Neil Stevenson

Neil Stevenson

  • University of Westminster
  • Communication and Media Research Institute, Dept. of Mass Journalism and Communication
Participant in 2013

Phd Projects


Political Talk TV: A cross-national analysis of the UK, the US, and Australia

The marketisation of global media policy is evident. However, marketisation – the deep effects of neoliberalism, market competition, and deregulation – is not totalizing; different national contexts mitigate its effects in more or less successful ways. In turn, “news fragmentation” is a symptom of marketization. News fragmentation takes place externally, as increased channels enabled by technological convergence, global market competition, and deregulation, create niche audiences; news fragments internally as the traditional news bulletin is challenged by conversationalised news formats. Political talk television has proliferated in post-broadcast environments. Questions arise as to the democratic priorities of these hybrid formats. Most previous research has focused on the internal dynamics of such formats. I depart from this and look at how political talk is constructed and produced, and how it compares cross-nationally. I examine three countries – with more or less marketised regulatory, institutional and broadcasting structures – and compare political talk shows cross-nationally, looking at public service, commercial terrestrial, and pay television. Using production analysis combined with a smaller scale content analysis, my aims are threefold. First, examine the democratic priorities – production values and aims – of different modes of political talk cross-nationally.
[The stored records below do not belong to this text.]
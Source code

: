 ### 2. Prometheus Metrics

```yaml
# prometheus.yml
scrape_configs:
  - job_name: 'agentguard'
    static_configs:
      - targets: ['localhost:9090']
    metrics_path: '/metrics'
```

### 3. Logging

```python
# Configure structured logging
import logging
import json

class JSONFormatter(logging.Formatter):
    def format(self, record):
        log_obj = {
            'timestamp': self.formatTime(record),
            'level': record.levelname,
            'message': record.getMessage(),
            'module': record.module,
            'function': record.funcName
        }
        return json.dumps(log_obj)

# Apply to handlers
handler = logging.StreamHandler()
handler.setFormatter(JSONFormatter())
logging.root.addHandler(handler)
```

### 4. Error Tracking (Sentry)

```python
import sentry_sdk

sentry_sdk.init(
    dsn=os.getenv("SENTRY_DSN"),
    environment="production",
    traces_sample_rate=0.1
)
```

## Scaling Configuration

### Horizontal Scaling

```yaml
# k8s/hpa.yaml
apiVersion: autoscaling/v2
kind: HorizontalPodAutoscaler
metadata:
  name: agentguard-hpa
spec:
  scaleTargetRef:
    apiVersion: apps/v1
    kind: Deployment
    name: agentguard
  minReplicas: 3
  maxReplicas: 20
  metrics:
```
Second, in doing so, investigate various aspects of the marketisation of broadcasting: news fragmentation and hybrid news formats; the relationship between different broadcast traditions (public service, commercial terrestrial, and cable) and political talk; the role of statutory law and regulation. Third, contribute to the “media systems” debate typified by Hallin and Mancini’s Northern Hemisphere based typology (2004), which sees the UK and the US as similar despite their different regulatory and institutional set-ups. Results will provide an explanatory framework for the production of political talk allowing reflection on broadcasting structures, marketisation and news fragmentation, comparative media systems, and the mediation of politics more generally.